L’univers est égal à son vaste appétit. 

Ah! que le monde est grand à la clarté des lampes! 

Aux yeux du souvenir que le monde est petit!”

Parti da ideia de corpo enquanto território, cada corpo com as suas fronteiras que não são apenas a pele, cada corpo tocando nas fronteiras do Outro e vários corpos dentro de um território dentro de fronteiras. Para mim, as fronteiras sempre foram e permanecem um mistério, mas são definitivamente uma coisa que se cruza quer legal ou ilegalmente, quer voluntária ou involuntariamente. Dentro e fora. Mas as minhas fronteiras íntimas, essas, conheço-as e transgrido-as quando quero e me apetece, ou não. As outras, essas linhas fictícias e imaginárias, que, nos disseram, constituem os limites de um estado-nação, que só se concretizam por linhas desenhadas nos mapas ou que se encontram no terreno nos postos de controlo, nos postos de vigia com guardas armados de rostos inflexíveis e, no pior dos casos, muros como os que foram erigidos entre o México e os EUA ou às portas orientais e mediterrânicas da Europa, confirmam a intransponibilidade, a violência inerente ao rosto do guarda, ao betão armado e à falta de liberdade. Depois, temos as linhas que nem são fronteiras, mas que se erguem em muros sem portas. São muros sustentados pelo direito à autodefesa contra “os sem-lugar” que “não têm qualquer direito a ter direitos” (Mbembe, 2017, 34). É o eufemismo contido na expressão “barreira de segurança” que justifica militar e moralmente a mais extrema crueldade e violência e que se configura como um dos instrumentos visíveis da desumanização.

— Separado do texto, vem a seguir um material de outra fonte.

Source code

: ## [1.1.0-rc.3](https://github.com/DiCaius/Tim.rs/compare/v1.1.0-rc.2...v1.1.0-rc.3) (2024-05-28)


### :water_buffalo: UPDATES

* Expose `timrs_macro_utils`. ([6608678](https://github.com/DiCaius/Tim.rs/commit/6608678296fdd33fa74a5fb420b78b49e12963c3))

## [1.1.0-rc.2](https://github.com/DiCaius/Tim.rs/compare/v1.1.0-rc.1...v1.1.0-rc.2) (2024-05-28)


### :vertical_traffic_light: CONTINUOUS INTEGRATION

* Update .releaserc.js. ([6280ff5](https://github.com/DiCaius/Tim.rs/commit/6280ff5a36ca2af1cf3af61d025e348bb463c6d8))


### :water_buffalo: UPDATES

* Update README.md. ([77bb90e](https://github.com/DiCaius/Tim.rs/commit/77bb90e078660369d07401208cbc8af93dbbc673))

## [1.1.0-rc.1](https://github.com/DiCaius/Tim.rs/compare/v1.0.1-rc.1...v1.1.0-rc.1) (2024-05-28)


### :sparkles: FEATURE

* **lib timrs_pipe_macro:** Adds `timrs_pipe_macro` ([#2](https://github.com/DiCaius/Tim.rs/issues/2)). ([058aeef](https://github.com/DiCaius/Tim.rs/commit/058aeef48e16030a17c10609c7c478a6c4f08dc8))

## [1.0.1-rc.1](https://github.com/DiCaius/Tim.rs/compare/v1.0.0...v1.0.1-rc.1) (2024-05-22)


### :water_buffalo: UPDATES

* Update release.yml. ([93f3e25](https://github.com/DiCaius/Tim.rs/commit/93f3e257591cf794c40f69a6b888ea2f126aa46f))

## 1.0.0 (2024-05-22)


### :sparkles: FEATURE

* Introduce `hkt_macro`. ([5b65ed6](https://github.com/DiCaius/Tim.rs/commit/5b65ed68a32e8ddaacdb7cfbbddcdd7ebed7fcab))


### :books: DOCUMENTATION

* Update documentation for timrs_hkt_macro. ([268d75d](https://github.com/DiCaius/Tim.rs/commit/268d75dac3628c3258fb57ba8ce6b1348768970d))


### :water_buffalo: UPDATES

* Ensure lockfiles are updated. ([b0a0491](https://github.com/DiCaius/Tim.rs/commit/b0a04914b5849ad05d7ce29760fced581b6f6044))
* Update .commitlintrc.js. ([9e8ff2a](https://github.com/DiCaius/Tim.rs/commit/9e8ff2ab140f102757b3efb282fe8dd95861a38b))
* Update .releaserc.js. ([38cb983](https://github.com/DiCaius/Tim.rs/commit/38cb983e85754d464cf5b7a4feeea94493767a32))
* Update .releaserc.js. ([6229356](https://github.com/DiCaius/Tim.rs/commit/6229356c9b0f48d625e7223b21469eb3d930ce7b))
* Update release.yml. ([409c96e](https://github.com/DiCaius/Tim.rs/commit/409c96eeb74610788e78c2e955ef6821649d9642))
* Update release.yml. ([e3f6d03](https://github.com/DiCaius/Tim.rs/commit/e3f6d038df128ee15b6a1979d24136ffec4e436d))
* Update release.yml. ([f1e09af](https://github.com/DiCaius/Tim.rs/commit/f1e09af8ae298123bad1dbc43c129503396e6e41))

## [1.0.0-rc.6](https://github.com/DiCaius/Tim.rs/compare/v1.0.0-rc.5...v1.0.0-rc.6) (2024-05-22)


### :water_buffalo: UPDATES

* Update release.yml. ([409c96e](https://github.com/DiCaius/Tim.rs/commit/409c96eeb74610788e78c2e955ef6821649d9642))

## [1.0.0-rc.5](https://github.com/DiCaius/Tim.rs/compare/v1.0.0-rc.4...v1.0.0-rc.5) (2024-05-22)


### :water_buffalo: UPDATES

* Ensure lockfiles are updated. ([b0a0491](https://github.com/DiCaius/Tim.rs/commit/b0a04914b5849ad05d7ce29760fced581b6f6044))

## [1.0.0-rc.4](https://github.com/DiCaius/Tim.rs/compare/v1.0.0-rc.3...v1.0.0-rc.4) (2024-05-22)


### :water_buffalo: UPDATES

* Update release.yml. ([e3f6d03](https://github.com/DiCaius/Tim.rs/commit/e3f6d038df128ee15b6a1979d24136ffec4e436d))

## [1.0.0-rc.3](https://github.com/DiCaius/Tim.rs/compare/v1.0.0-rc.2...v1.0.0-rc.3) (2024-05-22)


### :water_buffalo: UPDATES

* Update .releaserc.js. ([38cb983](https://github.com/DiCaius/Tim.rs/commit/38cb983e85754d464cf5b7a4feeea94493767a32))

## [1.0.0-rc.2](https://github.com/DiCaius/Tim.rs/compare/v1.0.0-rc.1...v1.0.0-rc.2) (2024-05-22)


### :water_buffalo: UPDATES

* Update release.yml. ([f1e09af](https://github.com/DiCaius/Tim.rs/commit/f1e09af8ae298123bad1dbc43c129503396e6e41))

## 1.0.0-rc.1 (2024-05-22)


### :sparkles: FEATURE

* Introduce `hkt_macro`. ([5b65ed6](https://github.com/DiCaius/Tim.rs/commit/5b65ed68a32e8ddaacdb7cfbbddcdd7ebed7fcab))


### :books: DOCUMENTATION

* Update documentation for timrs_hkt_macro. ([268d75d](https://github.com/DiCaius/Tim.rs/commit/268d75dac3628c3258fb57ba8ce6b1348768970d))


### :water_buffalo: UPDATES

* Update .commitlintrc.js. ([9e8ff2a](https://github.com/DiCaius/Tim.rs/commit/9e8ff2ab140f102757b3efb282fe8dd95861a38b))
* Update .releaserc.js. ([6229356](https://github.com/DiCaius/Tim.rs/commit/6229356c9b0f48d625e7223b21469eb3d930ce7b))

Quanto às fronteiras dos outros corpos, creio que é uma coisa menos nítida, mais difícil de explicar, é o imprevisto, ou o que acontece. Então, é isso que reconheci na mulher palestina, alguns mosaicos, ou parte deles, em comum, ainda que necessariamente diferentes, pressenti semelhanças naquilo que aconteceu nos momentos que partilhámos.

Cheguei a Ezbet Altabib, perto de Qalqilya, ao final da manhã, depois de uma viagem cheia de desvios e paragens. Num pátio acolhedor protegido do sol por uma parreira, crianças com um sorriso sôfrego ofereceram-me um café perfumado com cardamomo. Uma mulher começou a falar da confiscação de terras da aldeia, da destruição de casas, do abuso de poder pelo exército israelita, das detenções arbitrárias e de um emaranhado de arame farpado à entrada da aldeia, o futuro traçado de construção de uma barreira. Pouco a pouco, o pátio encheu-se de gente. Num ambiente calmo, quase silencioso, dirigimo-nos para uma clareira num pinhal, onde almoçámos um prato de saborosas lentilhas. Depois do almoço, entrei numa casa. Na sala, sentei-me no chão com várias mulheres de todas as idades, algumas com crianças nos braços. Recordo-me dos olhares simples e silenciosos que trocámos, qualquer coisa como um entendimento tácito. Fiz algumas perguntas tímidas, com todo o pudor que intuía na dor da situação desesperada. A cada resposta, em cada olhar senti uma tristeza ensurdecedora nestas mulheres simples de mãos fortes e roupas coloridas. Durante a tarde, arrancámos o arame farpado. Um pequeno gesto simbólico, porque toda a gente sabia que amanhã lá estaria novamente. Uma pequena acção que não passou despercebida aos soldados israelitas que apareceram rapidamente de dois lados, no campo mais abaixo e na estrada principal da aldeia. (…)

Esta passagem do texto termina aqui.